The technique of IP Telephony operation is a three step process – capture, transmission and re-assembly – and is the same basic mechanism that Alexander Graham Bell first invented in the 1870s.
Today, in modern IP PBXs or consumer VoIP services, the capture mechanism is a process of audio sampling, converting the resulting waveform into a digital signal and inserting this digital representation into an Ethernet frame and then constituting an IP packet.

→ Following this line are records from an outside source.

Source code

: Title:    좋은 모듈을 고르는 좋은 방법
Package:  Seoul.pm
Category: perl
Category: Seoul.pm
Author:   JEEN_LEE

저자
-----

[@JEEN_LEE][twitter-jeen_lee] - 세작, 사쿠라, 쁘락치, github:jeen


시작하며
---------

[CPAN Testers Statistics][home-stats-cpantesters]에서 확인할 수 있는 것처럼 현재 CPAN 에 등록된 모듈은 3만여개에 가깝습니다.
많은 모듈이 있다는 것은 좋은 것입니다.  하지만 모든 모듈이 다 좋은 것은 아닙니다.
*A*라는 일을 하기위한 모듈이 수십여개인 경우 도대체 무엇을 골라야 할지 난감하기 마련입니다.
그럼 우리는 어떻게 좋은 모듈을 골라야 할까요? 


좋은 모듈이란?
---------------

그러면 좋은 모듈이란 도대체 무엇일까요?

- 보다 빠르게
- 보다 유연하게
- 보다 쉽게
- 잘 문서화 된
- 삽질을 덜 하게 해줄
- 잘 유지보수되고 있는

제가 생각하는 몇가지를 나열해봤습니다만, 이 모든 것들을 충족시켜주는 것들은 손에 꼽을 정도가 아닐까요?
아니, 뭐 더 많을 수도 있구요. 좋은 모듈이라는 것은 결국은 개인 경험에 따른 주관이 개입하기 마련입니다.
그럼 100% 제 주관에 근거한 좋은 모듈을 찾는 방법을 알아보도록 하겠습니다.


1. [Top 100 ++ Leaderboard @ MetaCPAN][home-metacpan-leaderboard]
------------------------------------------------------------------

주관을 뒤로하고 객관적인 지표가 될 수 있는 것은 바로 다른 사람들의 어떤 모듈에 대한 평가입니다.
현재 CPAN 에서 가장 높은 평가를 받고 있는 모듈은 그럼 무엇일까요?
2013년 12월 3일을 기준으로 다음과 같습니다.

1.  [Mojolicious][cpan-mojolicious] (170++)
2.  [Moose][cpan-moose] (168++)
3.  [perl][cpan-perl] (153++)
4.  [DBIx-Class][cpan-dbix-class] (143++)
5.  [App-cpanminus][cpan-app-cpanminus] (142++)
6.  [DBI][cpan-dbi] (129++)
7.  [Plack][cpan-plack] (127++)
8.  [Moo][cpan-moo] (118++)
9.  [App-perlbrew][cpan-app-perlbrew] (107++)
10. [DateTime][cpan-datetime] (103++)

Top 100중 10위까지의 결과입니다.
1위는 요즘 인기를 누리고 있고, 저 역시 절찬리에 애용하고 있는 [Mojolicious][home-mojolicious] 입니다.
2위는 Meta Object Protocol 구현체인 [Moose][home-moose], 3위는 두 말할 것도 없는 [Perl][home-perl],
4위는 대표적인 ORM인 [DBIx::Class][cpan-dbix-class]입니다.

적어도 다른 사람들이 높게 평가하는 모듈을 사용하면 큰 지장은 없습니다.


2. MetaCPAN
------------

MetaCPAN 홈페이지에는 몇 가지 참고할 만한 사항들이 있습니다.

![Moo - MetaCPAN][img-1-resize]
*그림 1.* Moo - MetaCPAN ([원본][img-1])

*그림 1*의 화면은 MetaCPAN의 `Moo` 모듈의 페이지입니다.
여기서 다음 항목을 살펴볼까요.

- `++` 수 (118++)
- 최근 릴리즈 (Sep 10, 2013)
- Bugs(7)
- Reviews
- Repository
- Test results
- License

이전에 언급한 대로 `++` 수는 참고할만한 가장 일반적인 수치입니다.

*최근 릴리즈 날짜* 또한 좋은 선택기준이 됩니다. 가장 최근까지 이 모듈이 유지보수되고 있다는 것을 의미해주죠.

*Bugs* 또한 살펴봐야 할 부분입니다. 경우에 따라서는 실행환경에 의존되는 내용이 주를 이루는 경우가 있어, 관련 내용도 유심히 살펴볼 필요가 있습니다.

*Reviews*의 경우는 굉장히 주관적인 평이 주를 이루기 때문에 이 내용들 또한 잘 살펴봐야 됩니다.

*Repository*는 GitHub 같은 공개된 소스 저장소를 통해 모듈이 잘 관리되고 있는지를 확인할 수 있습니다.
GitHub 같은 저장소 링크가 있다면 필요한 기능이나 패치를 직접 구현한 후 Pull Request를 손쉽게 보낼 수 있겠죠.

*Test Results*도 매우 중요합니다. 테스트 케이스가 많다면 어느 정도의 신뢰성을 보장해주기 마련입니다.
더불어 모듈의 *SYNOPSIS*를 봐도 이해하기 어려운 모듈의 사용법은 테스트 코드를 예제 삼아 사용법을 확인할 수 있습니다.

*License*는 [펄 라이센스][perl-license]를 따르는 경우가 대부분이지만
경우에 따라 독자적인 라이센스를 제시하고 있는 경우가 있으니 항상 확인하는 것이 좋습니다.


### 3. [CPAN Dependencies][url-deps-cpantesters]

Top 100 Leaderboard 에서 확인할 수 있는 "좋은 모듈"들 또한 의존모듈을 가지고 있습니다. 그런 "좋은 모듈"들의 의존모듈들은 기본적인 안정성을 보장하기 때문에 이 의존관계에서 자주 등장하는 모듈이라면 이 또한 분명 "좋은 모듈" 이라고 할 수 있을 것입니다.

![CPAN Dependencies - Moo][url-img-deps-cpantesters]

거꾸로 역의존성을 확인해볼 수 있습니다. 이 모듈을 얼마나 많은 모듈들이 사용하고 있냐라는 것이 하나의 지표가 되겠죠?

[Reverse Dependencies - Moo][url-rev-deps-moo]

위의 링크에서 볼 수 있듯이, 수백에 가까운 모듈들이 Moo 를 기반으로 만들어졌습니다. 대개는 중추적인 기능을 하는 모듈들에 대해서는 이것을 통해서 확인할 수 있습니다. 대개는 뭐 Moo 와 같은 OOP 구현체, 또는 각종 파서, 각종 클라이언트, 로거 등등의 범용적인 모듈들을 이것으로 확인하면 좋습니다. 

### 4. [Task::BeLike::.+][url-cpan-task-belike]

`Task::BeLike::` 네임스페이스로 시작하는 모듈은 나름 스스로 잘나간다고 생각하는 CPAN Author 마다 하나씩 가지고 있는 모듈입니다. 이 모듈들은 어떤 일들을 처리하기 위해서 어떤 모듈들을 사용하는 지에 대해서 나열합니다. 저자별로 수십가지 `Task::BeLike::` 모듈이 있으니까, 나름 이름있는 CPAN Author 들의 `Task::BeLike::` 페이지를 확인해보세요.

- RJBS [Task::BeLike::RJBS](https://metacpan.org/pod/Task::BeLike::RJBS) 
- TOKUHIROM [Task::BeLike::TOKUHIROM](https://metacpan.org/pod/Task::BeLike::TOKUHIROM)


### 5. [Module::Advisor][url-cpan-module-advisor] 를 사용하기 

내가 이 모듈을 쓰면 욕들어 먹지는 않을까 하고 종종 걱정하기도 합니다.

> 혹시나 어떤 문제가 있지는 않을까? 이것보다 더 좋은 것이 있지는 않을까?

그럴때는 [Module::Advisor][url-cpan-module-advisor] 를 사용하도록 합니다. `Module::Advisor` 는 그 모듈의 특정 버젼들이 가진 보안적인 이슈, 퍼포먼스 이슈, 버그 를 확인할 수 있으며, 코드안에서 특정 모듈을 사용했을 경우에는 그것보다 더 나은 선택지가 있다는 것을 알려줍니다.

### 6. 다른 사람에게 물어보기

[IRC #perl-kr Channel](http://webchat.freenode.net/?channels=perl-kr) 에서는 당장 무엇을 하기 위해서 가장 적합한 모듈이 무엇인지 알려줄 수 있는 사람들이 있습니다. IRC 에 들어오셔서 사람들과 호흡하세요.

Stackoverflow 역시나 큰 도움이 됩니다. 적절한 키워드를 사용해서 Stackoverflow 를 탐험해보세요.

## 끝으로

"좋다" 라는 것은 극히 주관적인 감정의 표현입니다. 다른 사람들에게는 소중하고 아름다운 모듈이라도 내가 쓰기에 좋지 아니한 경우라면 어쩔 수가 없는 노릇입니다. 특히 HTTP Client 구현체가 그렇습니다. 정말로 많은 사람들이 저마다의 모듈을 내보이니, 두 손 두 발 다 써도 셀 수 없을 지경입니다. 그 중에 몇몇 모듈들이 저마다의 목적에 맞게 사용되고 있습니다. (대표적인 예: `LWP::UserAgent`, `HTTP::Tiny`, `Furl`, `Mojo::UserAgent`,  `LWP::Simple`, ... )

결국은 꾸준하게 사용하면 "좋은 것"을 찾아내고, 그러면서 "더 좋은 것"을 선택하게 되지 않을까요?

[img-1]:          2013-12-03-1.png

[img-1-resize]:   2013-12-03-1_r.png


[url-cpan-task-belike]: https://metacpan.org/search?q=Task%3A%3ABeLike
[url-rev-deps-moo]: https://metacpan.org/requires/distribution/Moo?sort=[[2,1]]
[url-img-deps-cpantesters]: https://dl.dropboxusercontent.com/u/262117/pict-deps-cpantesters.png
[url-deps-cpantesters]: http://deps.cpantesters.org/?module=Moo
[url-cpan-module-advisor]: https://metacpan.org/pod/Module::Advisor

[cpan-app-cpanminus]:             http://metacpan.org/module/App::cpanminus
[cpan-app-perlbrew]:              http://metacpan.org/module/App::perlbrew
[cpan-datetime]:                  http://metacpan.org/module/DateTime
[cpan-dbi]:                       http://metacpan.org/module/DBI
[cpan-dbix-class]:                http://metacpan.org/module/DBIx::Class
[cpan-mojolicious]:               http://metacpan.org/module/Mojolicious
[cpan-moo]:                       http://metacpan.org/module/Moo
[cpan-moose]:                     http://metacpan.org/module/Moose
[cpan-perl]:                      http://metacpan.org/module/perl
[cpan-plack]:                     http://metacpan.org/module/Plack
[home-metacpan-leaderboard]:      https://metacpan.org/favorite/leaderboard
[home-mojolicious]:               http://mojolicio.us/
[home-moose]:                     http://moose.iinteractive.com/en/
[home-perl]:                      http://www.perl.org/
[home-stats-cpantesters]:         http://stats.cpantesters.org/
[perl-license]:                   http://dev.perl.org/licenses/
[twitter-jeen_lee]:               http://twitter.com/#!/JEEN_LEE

The sample rate, as measured in Hertz (cycles per second) is a function of the audio quality. Higher sampling imbeds more information into the transmission, consumes more bandwidth, and delivers more satisfying audio experience. That's because the harmonics of a sound are fuller and more natural when sampled at a higher rate. As the figure shows, the phone company's sample rate of 8 kHz has been superceded by commercial music technologies such as CD and DVD. The DVD signal is particularly rich since it delivers multiple channels – think of Dolby 5.1 which delivers 5 channels of audio front left, front right, front center, rear left, rear right and the sub-woofer for low frequency outputs – to give users a total audio experience.
This richness in audio quality is the basis for many a home entertainment room's electronic design. Although quite appropriate for experiencing media-rich movies, it may not be the appropriate audio experience for a business conversation.
Years ago, the scientists at Bell Labs, determined that the appropriate tradeoff of audio quality of human conversations versus bandwidth consumed, was 8 kHz. Higher sample rates offer higher quality audio, a richer media, but consume much more bandwidth. Lower sample rates consumed less bandwidth, but generated low satisfaction with audio quality.